What Europe Isn't Building
The sovereignty debate at TechBBQ highlighted what Europe has: strong regulatory frameworks, significant research talent, and capital pools that, while smaller than those in the US, are sufficient to back ambitious projects. It also highlighted what Europe lacks: hyperscale data centers, foundation models competitive with GPT-4 or Claude, and a willingness to deploy capital at the speed and scale required to close the infrastructure gap.
Several attendees noted that European AI startups often excel in application-layer innovation, building specialized tools for healthcare, logistics, or finance. But few are investing in the compute infrastructure or model training required to reduce dependence on OpenAI, Anthropic, or Chinese labs. That gap leaves the region vulnerable to access restrictions, pricing changes, and geopolitical disruption.
Some argue that Europe should accept this dependency and focus on regulation and application development, where it holds comparative advantage. Others insist that sovereignty requires owning the full stack, from chips to models to deployment infrastructure. The TechBBQ conversations suggested that consensus remains elusive, with operators split between pragmatism and strategic ambition.
Beyond the Panels
Outside the formal sessions, TechBBQ offered the usual conference rhythms: rooftop barbecues, cocktail bars, and a speakers' dinner on an island in central Copenhagen, complete with fire dancers. Lovable, Nvidia, OpenAI, AWS Startups, and HSBC co-hosted a rooftop event where founders discussed Denmark's growing tech hubs. London-based Ada Ventures held a gathering focused on women's brain health innovation.
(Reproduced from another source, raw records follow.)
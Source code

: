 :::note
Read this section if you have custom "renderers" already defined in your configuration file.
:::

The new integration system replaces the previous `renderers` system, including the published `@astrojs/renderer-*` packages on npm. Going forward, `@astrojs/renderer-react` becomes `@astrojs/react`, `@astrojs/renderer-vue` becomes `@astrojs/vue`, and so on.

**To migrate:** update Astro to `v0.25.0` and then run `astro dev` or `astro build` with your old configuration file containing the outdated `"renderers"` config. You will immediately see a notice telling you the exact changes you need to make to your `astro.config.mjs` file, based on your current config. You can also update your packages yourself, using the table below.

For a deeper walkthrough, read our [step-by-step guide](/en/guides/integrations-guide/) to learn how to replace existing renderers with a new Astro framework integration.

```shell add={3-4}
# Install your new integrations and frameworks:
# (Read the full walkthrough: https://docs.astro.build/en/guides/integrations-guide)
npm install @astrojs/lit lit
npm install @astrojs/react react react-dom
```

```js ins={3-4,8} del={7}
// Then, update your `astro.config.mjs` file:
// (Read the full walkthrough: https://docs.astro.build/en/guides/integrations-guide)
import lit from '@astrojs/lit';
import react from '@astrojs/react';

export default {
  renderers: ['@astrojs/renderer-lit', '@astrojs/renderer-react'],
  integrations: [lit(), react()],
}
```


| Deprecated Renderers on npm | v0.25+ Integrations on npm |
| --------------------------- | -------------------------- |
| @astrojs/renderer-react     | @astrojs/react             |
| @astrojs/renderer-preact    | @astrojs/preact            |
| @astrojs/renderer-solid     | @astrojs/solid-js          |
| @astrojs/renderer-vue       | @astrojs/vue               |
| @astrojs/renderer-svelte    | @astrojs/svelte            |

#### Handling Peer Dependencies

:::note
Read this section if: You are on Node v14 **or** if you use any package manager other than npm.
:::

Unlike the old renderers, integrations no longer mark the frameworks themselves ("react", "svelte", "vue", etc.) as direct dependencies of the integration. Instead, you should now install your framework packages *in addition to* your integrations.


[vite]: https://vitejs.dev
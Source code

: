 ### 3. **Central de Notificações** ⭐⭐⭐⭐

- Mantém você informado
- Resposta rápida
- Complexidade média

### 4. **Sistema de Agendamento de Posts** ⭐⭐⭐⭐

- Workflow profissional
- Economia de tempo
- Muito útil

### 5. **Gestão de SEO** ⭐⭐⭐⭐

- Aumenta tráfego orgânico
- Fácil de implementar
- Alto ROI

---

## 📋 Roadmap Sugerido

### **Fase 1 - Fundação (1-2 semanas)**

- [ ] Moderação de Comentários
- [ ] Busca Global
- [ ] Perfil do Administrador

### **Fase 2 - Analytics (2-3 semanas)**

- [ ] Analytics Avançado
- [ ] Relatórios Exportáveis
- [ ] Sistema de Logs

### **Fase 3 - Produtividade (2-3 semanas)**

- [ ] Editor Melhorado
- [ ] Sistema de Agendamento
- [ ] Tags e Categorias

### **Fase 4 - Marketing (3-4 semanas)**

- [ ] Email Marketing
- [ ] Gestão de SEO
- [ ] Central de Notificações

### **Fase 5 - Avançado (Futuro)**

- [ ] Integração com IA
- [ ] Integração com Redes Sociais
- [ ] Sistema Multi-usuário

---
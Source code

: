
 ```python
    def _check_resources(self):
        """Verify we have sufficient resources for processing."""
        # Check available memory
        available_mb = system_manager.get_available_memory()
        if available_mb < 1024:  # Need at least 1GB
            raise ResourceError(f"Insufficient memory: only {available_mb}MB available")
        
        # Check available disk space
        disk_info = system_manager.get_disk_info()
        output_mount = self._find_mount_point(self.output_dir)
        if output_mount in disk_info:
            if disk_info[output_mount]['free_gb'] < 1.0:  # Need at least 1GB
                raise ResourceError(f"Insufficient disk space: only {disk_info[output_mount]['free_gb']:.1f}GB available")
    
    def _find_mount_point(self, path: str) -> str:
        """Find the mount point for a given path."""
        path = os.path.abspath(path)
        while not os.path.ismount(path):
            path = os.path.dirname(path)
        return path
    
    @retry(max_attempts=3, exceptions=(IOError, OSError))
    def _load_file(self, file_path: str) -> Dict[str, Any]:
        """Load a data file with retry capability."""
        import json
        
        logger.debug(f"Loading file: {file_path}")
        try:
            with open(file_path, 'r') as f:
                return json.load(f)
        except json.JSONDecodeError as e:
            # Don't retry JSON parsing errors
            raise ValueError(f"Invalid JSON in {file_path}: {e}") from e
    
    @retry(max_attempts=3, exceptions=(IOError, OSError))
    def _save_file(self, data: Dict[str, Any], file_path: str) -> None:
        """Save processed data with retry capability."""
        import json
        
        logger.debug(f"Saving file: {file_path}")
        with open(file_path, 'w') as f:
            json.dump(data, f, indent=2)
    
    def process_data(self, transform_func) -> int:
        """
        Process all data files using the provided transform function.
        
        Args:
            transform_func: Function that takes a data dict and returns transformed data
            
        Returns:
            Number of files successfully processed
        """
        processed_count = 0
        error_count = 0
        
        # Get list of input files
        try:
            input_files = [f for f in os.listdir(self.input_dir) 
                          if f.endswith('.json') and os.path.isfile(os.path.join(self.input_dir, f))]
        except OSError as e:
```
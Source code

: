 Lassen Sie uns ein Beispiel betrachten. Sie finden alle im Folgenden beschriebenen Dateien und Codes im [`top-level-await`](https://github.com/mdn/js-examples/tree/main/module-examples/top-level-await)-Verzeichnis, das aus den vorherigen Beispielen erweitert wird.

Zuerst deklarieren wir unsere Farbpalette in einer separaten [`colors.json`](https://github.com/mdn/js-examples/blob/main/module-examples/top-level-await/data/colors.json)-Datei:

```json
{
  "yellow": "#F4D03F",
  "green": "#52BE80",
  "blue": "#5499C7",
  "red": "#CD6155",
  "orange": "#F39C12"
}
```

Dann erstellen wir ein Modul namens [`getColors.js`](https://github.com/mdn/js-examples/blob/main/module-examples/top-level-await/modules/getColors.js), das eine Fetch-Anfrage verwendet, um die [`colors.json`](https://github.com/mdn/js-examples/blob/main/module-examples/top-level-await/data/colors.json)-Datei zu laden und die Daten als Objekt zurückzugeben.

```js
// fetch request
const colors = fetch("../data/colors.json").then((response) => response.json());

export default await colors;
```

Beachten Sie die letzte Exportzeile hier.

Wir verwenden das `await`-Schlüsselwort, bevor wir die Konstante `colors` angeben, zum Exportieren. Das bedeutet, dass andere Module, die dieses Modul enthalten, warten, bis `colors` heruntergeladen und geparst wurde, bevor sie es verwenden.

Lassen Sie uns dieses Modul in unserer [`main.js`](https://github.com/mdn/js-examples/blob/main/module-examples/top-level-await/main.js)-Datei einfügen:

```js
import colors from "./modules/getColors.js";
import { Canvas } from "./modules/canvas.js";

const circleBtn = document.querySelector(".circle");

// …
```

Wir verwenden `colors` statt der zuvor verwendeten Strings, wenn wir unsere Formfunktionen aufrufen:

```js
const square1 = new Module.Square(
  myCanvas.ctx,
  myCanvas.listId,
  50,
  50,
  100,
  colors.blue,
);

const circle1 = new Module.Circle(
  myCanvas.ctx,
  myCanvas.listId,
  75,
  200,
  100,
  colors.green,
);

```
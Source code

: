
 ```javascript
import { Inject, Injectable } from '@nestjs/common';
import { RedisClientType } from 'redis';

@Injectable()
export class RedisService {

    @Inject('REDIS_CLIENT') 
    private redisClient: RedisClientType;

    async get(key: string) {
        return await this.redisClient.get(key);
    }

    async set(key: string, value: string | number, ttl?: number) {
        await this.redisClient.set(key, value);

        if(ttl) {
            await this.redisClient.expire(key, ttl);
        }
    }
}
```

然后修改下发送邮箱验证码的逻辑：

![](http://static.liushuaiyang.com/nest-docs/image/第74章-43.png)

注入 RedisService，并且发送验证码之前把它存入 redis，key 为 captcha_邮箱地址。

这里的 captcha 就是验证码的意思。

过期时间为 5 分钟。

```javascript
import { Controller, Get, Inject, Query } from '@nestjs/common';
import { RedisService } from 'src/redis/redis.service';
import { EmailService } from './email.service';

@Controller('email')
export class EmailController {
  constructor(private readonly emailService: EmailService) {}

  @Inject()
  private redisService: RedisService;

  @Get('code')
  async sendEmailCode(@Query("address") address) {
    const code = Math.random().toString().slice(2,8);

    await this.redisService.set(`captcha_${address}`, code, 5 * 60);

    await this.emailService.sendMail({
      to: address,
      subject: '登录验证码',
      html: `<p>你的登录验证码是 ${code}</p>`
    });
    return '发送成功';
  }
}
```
De Brever observed that the most memorable moments at TechBBQ came from human connection: face-to-face conversations, relationship building, and the exchange of ideas that technology can't replicate. It's a reminder that even as the industry debates machine agency, the networks that drive venture capital and startup growth remain fundamentally human.
The Unresolved Tension
Europe's AI sovereignty challenge won't be resolved at a single conference. The Mythos-Fable incident was a warning, not a crisis. The real test will come when access restrictions or geopolitical shifts impose sustained costs on European startups, forcing a choice between building domestic capability and accepting long-term dependency.
For now, the continent remains in a holding pattern: aware of the risks, debating the solutions, but not yet committed to the investment required to build an independent AI stack. Whether that changes will depend on political will, capital allocation, and the next disruption that reminds operators why control matters.